Contoh pada awal waktu : Seorang wanita haid setelah matahari terbenam
tetapi ia sempat mendapatkan sebanyak saru ra'kaat dari waktunya. Maka
wajib baginya, setelah suci, mengqadha' shalat maghrib tersebut karena
ia telah mendapatkan sebagian dari waktunya yang cukup untuk satu rakaat
sebelum kedatangan haid.
Adapaun contoh pada akhir waktu, seorang wanita suci dari haid sebelum
matahari terbit dan masih sempat mendapatkan satu rakaat dari waktunya.
Maka wajib baginya, setelah bersuci, mengqadha' shalat Shubuh tersebut
karena ia masih sempat mendapatkan sebagian dari waktunya yang cukup
untuk satu rakaat.
Namun, jika wanita yang haid mendapatkan sebagian dari waktu shalat yang
tidak cukup untuk satu rakaat sempurna; seperti : Kedatangan haid -pada
contoh pertama- sesaat setelah matahari terbenam, atau suci dari haid
-pada contoh kedua- sesaat sebelum matahari terbit, maka shalat tersebut
tidak wajib baginya. Berdasarkan sabda Nabi Shallallahu 'alaihi wa
sallam.
"Artinya : Barangsiapa mendapatkan satu rakaat dari shalat, maka dia telah mendapatkan shalat" [Hadits Muttafaq 'alaihi].
Pengertiannya, siapa yang mendapatkan kurang dari satu rakaat dari waktu
Ashar, apakah wajib baginya mengerjakan shalat Zhuhur bersama Ashar,
atau mendapatkan satu rakaat dari waktu Isya' apakah wajib baginya
mengerjakan shalat Maghrib bersama Isya' .?
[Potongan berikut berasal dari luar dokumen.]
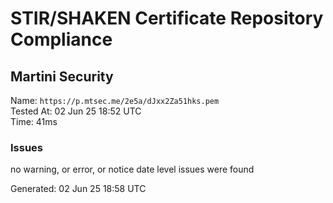 # STIR/SHAKEN Certificate Repository Compliance

## Martini Security

Name: `https://p.mtsec.me/2e5a/dJxx2Za51hks.pem`\
Tested At: 02 Jun 25 18:52 UTC\
Time: 41ms

### Issues

no warning, or error, or notice date level issues were found

Generated: 02 Jun 25 18:58 UTC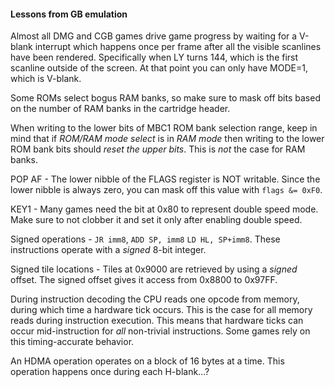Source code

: #### Lessons from GB emulation

Almost all DMG and CGB games drive game progress by waiting for a V-blank interrupt which happens once per frame after all the visible scanlines have been rendered. Specifically when LY turns 144, which is the first scanline outside of the screen. At that point you can only have MODE=1, which is V-blank.

Some ROMs select bogus RAM banks, so make sure to mask off bits based on the number of RAM banks in the cartridge header.

When writing to the lower bits of MBC1 ROM bank selection range, keep in mind that if *ROM/RAM mode select* is in *RAM mode* then writing to the lower ROM bank bits should *reset the upper bits*. This is *not* the case for RAM banks.

POP AF - The lower nibble of the FLAGS register is NOT writable. Since the lower nibble is always zero, you can mask off this value with `flags &= 0xF0`.

KEY1 - Many games need the bit at 0x80 to represent double speed mode. Make sure to not clobber it and set it only after enabling double speed.

Signed operations - `JR imm8`, `ADD SP, imm8` `LD HL, SP+imm8`. These instructions operate with a *signed* 8-bit integer.

Signed tile locations - Tiles at 0x9000 are retrieved by using a *signed* offset. The signed offset gives it access from 0x8800 to 0x97FF.

During instruction decoding the CPU reads one opcode from memory, during which time a hardware tick occurs. This is the case for all memory reads during instruction execution. This means that hardware ticks can occur mid-instruction for *all* non-trivial instructions. Some games rely on this timing-accurate behavior.

An HDMA operation operates on a block of 16 bytes at a time. This operation happens once during each H-blank...?
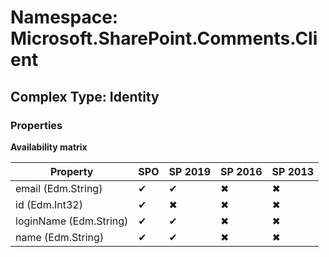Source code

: # Namespace: Microsoft.SharePoint.Comments.Client

## Complex Type: Identity

### Properties

**Availability matrix**

Property | SPO | SP 2019 | SP 2016 | SP 2013
----------|-----|---------|---------|--------
email (Edm.String) | ✔ | ✔ | ✖ | ✖
id (Edm.Int32) | ✔ | ✖ | ✖ | ✖
loginName (Edm.String) | ✔ | ✔ | ✖ | ✖
name (Edm.String) | ✔ | ✔ | ✖ | ✖
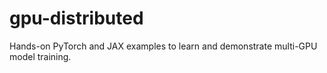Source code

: # gpu-distributed
Hands-on PyTorch and JAX examples to learn and demonstrate multi-GPU model training.
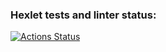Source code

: ### Hexlet tests and linter status:
[![Actions Status](https://github.com/qblivion/python-project-49/workflows/hexlet-check/badge.svg)](https://github.com/qblivion/python-project-49/actions)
Terdapat perbedaan pendapat di antara para ulama dalam masalah ini. Dan
yang benar, bahwa tidak wajib baginya kecuali shalat yang didapatkan
sebagian waktu saja, yaitu shalat Ashar dan Isya'. Karena sabda Nabi
Shallallahu 'alaihi wa sallam.
"Artinya : Barangsiapa mendapatkan satu rakaat dari shalat Ashar sebelum
matahari terbenam, maka dia telah mendapatkan shalat Ashar itu".
[Hadits Muttafaq 'alaihi].
Nabi tidak menyatakan "maka ia telah mendapatkan shalat Zhuhur dan
Ashar", juga tidak menyebutkan kewajiban shalat Zhuhur baginya. Dan
menurut kaidah, seseorang itu pada prinsipnya bebas dari tanggungan.
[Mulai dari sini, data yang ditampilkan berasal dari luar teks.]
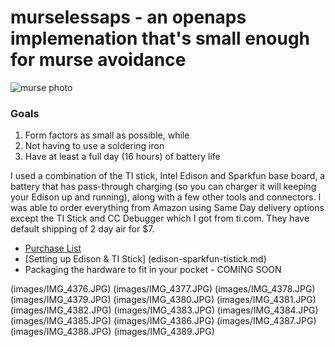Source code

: # murselessaps - an openaps implemenation that's small enough for murse avoidance

![murse photo](http://ecx.images-amazon.com/images/I/41V0l2-6V8L.jpg)

### Goals
1. Form factors as small as possible, while
2. Not having to use a soldering iron
3. Have at least a full day (16 hours) of battery life

I used a combination of the TI stick, Intel Edison and Sparkfun base board, a battery that has pass-through charging (so you can charger it will keeping your Edison up and running), along with a few other tools and connectors. I was able to order everything from Amazon using Same Day delivery options except the TI Stick and CC Debugger which I got from ti.com. They have default shipping of 2 day air for $7.
* [Purchase List](http://amzn.com/w/10OD9UTHX6TTK)
* [Setting up Edison & TI Stick] (edison-sparkfun-tistick.md)
* Packaging the hardware to fit in your pocket - COMING SOON

(images/IMG_4376.JPG)
(images/IMG_4377.JPG)
(images/IMG_4378.JPG)
(images/IMG_4379.JPG)
(images/IMG_4380.JPG)
(images/IMG_4381.JPG)
(images/IMG_4382.JPG)
(images/IMG_4383.JPG)
(images/IMG_4384.JPG)
(images/IMG_4385.JPG)
(images/IMG_4386.JPG)
(images/IMG_4387.JPG)
(images/IMG_4388.JPG)
(images/IMG_4389.JPG)




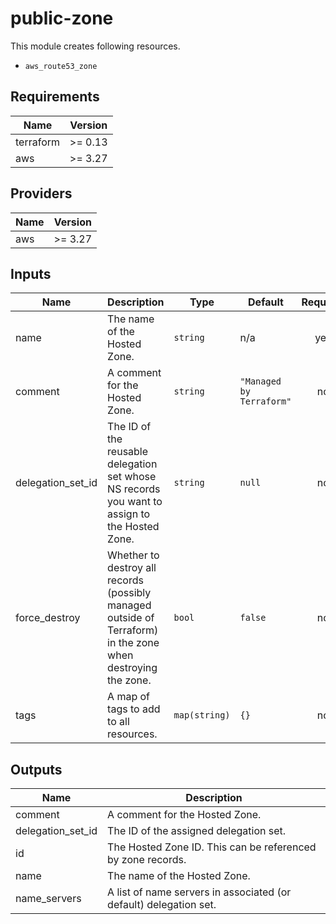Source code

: # public-zone

This module creates following resources.

- `aws_route53_zone`

<!-- BEGINNING OF PRE-COMMIT-TERRAFORM DOCS HOOK -->
## Requirements

| Name | Version |
|------|---------|
| terraform | >= 0.13 |
| aws | >= 3.27 |

## Providers

| Name | Version |
|------|---------|
| aws | >= 3.27 |

## Inputs

| Name | Description | Type | Default | Required |
|------|-------------|------|---------|:--------:|
| name | The name of the Hosted Zone. | `string` | n/a | yes |
| comment | A comment for the Hosted Zone. | `string` | `"Managed by Terraform"` | no |
| delegation\_set\_id | The ID of the reusable delegation set whose NS records you want to assign to the Hosted Zone. | `string` | `null` | no |
| force\_destroy | Whether to destroy all records (possibly managed outside of Terraform) in the zone when destroying the zone. | `bool` | `false` | no |
| tags | A map of tags to add to all resources. | `map(string)` | `{}` | no |

## Outputs

| Name | Description |
|------|-------------|
| comment | A comment for the Hosted Zone. |
| delegation\_set\_id | The ID of the assigned delegation set. |
| id | The Hosted Zone ID. This can be referenced by zone records. |
| name | The name of the Hosted Zone. |
| name\_servers | A list of name servers in associated (or default) delegation set. |

<!-- END OF PRE-COMMIT-TERRAFORM DOCS HOOK -->
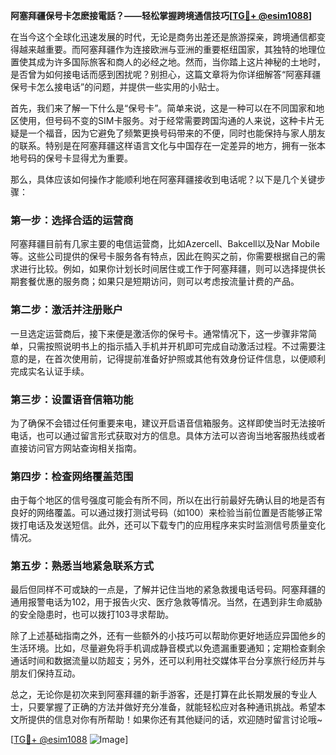 **阿塞拜疆保号卡怎麽接電話？——轻松掌握跨境通信技巧[[TG💪+ @esim1088](https://t.me/s/esim1088)]**

在当今这个全球化迅速发展的时代，无论是商务出差还是旅游探亲，跨境通信都变得越来越重要。而阿塞拜疆作为连接欧洲与亚洲的重要枢纽国家，其独特的地理位置使其成为许多国际旅客和商人的必经之地。然而，当你踏上这片神秘的土地时，是否曾为如何接电话而感到困扰呢？别担心，这篇文章将为你详细解答“阿塞拜疆保号卡怎么接电话”的问题，并提供一些实用的小贴士。

首先，我们来了解一下什么是“保号卡”。简单来说，这是一种可以在不同国家和地区使用，但号码不变的SIM卡服务。对于经常需要跨国沟通的人来说，这种卡片无疑是一个福音，因为它避免了频繁更换号码带来的不便，同时也能保持与家人朋友的联系。特别是在阿塞拜疆这样语言文化与中国存在一定差异的地方，拥有一张本地号码的保号卡显得尤为重要。

那么，具体应该如何操作才能顺利地在阿塞拜疆接收到电话呢？以下是几个关键步骤：

### 第一步：选择合适的运营商

阿塞拜疆目前有几家主要的电信运营商，比如Azercell、Bakcell以及Nar Mobile等。这些公司提供的保号卡服务各有特点，因此在购买之前，你需要根据自己的需求进行比较。例如，如果你计划长时间居住或工作于阿塞拜疆，则可以选择提供长期套餐优惠的服务商；如果只是短期访问，则可以考虑按流量计费的产品。

### 第二步：激活并注册账户

一旦选定运营商后，接下来便是激活你的保号卡。通常情况下，这一步骤非常简单，只需按照说明书上的指示插入手机并开机即可完成自动激活过程。不过需要注意的是，在首次使用前，记得提前准备好护照或其他有效身份证件信息，以便顺利完成实名认证手续。

### 第三步：设置语音信箱功能

为了确保不会错过任何重要来电，建议开启语音信箱服务。这样即使当时无法接听电话，也可以通过留言形式获取对方的信息。具体方法可以咨询当地客服热线或者直接访问官方网站查询相关指南。

### 第四步：检查网络覆盖范围

由于每个地区的信号强度可能会有所不同，所以在出行前最好先确认目的地是否有良好的网络覆盖。可以通过拨打测试号码（如100）来检验当前位置是否能够正常拨打电话及发送短信。此外，还可以下载专门的应用程序来实时监测信号质量变化情况。

### 第五步：熟悉当地紧急联系方式

最后但同样不可或缺的一点是，了解并记住当地的紧急救援电话号码。阿塞拜疆的通用报警电话为102，用于报告火灾、医疗急救等情况。当然，在遇到非生命威胁的安全隐患时，也可以拨打103寻求帮助。

除了上述基础指南之外，还有一些额外的小技巧可以帮助你更好地适应异国他乡的生活环境。比如，尽量避免将手机调成静音模式以免遗漏重要通知；定期检查剩余通话时间和数据流量以防超支；另外，还可以利用社交媒体平台分享旅行经历并与朋友们保持互动。

总之，无论你是初次来到阿塞拜疆的新手游客，还是打算在此长期发展的专业人士，只要掌握了正确的方法并做好充分准备，就能轻松应对各种通讯挑战。希望本文所提供的信息对你有所帮助！如果你还有其他疑问的话，欢迎随时留言讨论哦~

[[TG💪+ @esim1088](https://t.me/s/esim1088) ![Image](https://i.postimg.cc/4NQfJmqS/Snipaste-2025-05-13-00-14-12.png)]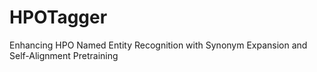 # HPOTagger
Enhancing HPO Named Entity Recognition with Synonym Expansion and Self-Alignment Pretraining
Inilah madzhab Imam Abu Hanifah dan Imam Malik, sebagaimana disebutkan
dalam kitab Syarh Al-Muhadzdzab Juz 3, hal.70.
Adapun membaca dzikir, takbir, tasbih, tahmid dan bismillah ketika
hendak makan atau pekerjaan lainnya, membaca hadits, fiqh, do'a dan
aminnya, serta mendengarkan Al-Qur'an, maka tidak diharamkan bagi wanita
haid. Hal ini berdasarkan hadits dalam Shahih Al-Bukhari-Muslim dan
kitab lainnya bahwa Nabi Shallallahu 'alaihi wa sallam pernah bersandar
di kamar Aisyah Radhiyallahu 'anha yang ketika itu sedang haid, lalu
beliau membaca Al-Qur'an.
Diriwayatkan pula dalam Shahih Al-Bukhari-Muslim dari Ummu 'Athiyah
Radhiyallahu 'anha bahwa ia mendengar Nabi Shallallahu 'alaihi wa sallam
bersabda.
"Artinya : Agar keluar para gadis, perawan dan wanita haid -yakni ke
shalat Idul fitri dan Adha- serta supaya mereka ikut menyaksikan
kebaikan dan do'a orang-orang yang beriman. Tetapi wanita haid menjauhi
tempat shalat"
Sedangkan membaca Al-Qur'an bagi wanita haid itu sendiri, jika dengan
mata atau dalam hati tanpa diucapkan dengan lisan maka tidak apa-apa
hukumnya. Misalnya, mushaf atau lembaran Al-Qur'an diletakkan lalu
matanya menatap ayat-ayat seraya hatinya membaca. Menurut An-Nawawi
dalam kitab Syarh Al- Muhadzdzab, Juz 2, hal. 372 hal ini boleh, tanpa
ada perbedaan pendapat.
Adapun jika wanita haid itu membaca Al-Qur'an dengan lisan, maka banyak
ulama mengharamkannya dan tidak membolehkannya. Tetapi Al-Bukhari, Ibnu
Jarir At-Thabari dan Ibnul Munzdir membolehkannya. Juga boleh membaca
ayat Al-Qur'an bagi wanita haid, menurut Malik dan Asy-Syafi'i dalam
pendapatnya yang terdahulu, sebagaimana disebutkan dalam kitab Fathul
Baari (Juz 1, hal. 408), serta menurut Ibrahim An-Nakha'i sebagaimana
diriwayatkan Al-Bukhari.
Syaikhul Islam Ibnu Taimiyah dalam Al-Fatawa kumpulan Ibnu Qasim
mengatakan : "Pada dasarnya, tidak ada hadits yang melarang wanita haid
membaca Al-Qur'an. Sedangkan pernyataan "Wanita haid dan orang junub
tidak boleh membaca ayat Al-Qur'an" adalah hadist dha'if menurut
perkataan para ahli hadits. Seandainya wanita haid dilarang membaca
Al-Qur'an, seperti halnya shalat, padahal pada zaman Nabi Shallallahu
'alaihi wa sallam kaum wanitapun mengalami haid, tentu hal itu termasuk
yang dijelaskan Nabi Shallallahu 'alaihi wa sallam kepada umatnya,
diketahui para istri beliau sebagai ibu-ibu kaum mu'minin, serta
disampaikan para shahabat kepada orang-orang. Namun, tidak ada
seorangpun yang menyampaikan bahwa ada larangan dari Nabi Shallallahu
'alaihi wa sallam dalam masalah ini. Karena itu, tidak boleh dihukumi
haram selama diketahui bahwa Nabi tidak melarangnya. Jika Nabi
Shallallahu 'alaihi wa sallam tidak melarangnya, padahal banyak pula
wanita haid pada zaman beliau, berarti hal ini tidak haram hukumnya"
[Ibid,Juz 2. hal, 191].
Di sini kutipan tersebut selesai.